Supplied records:
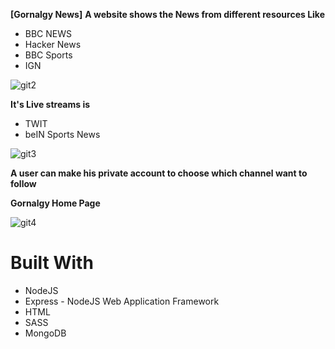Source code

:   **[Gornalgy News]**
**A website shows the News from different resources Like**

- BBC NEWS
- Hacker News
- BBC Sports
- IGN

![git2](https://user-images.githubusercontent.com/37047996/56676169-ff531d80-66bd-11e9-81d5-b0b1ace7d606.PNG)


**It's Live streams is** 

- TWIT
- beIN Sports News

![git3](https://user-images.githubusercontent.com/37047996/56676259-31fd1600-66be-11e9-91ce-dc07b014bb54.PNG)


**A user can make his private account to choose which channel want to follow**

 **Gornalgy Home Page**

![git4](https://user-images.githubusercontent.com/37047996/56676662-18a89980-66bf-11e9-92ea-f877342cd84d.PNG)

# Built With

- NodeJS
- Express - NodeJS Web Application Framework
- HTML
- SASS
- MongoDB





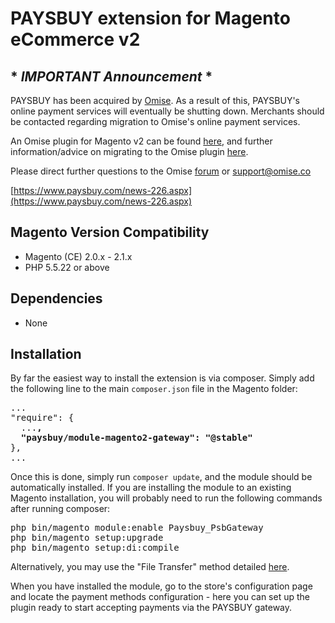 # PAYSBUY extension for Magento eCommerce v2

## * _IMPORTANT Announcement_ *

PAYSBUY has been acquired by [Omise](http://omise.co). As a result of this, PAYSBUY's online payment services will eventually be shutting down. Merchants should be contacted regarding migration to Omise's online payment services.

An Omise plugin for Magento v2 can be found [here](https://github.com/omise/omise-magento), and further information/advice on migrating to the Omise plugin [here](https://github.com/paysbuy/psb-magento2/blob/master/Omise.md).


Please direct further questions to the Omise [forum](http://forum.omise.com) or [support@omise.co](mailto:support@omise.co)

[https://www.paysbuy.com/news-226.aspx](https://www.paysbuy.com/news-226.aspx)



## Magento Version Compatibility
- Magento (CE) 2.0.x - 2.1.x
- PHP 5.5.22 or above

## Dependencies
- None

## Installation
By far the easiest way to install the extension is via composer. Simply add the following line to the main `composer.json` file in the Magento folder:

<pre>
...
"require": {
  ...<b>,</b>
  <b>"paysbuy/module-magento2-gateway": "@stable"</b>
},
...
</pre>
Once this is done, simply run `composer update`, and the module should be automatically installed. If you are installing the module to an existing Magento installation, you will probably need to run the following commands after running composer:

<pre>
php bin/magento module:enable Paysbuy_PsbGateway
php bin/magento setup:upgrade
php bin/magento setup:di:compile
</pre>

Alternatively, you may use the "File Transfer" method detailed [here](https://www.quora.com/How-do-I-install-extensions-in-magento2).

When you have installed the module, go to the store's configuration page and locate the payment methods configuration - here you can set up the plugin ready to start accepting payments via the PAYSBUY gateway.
* * *
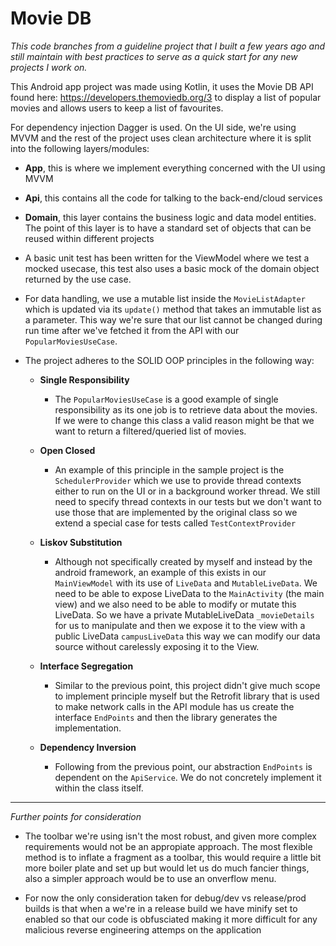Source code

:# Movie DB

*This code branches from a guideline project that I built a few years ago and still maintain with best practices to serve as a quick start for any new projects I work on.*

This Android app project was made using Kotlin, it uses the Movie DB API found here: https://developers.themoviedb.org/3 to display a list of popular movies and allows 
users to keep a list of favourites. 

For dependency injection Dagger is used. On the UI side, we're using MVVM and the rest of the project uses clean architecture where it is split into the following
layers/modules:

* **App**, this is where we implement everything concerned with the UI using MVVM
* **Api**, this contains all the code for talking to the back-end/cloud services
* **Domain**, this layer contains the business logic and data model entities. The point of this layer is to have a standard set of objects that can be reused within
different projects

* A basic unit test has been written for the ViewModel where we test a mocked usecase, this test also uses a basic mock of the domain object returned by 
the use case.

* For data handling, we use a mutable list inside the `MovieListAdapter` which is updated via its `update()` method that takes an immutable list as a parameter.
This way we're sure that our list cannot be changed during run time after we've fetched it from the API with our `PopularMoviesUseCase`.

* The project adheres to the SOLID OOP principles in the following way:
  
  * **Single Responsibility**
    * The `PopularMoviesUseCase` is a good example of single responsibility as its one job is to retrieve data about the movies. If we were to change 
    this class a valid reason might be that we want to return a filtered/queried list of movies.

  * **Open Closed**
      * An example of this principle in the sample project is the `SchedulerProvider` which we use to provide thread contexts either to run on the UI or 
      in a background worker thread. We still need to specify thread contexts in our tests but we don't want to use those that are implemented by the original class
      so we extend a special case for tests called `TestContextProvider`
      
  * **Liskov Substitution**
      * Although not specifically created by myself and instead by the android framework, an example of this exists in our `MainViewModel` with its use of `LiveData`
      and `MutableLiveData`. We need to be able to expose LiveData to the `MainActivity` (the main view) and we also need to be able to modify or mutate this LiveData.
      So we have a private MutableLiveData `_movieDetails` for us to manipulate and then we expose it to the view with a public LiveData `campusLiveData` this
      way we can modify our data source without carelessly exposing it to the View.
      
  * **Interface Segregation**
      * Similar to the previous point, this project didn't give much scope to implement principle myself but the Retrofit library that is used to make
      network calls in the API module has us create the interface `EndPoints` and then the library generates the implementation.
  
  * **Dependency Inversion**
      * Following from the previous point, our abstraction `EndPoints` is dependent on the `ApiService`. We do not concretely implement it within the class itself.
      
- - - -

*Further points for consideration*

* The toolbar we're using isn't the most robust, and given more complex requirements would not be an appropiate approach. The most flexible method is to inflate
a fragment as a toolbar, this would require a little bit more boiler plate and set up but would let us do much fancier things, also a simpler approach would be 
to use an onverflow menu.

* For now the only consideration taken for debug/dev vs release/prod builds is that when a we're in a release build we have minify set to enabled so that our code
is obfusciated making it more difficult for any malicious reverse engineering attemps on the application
---
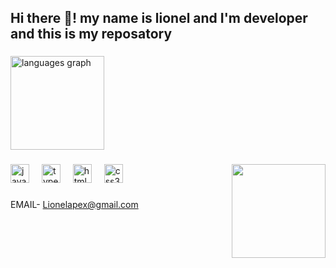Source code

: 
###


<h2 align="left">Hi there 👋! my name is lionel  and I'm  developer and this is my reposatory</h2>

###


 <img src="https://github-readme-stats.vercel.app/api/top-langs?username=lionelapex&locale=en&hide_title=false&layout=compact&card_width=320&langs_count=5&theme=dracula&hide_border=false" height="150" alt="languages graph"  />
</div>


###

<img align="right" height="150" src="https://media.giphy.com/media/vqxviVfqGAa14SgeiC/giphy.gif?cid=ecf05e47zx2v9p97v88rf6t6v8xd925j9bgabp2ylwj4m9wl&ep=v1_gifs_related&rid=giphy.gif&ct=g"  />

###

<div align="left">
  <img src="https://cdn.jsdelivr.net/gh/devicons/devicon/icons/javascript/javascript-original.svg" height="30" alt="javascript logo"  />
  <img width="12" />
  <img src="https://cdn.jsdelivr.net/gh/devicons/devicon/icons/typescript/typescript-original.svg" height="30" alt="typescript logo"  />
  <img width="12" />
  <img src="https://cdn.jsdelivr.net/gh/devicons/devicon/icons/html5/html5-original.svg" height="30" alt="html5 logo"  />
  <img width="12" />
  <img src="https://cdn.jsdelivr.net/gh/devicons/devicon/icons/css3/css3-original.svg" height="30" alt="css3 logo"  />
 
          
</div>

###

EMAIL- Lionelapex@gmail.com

Problem: In the records above, how many lines include "modify"? Answer with the number alone.

Answer section: 2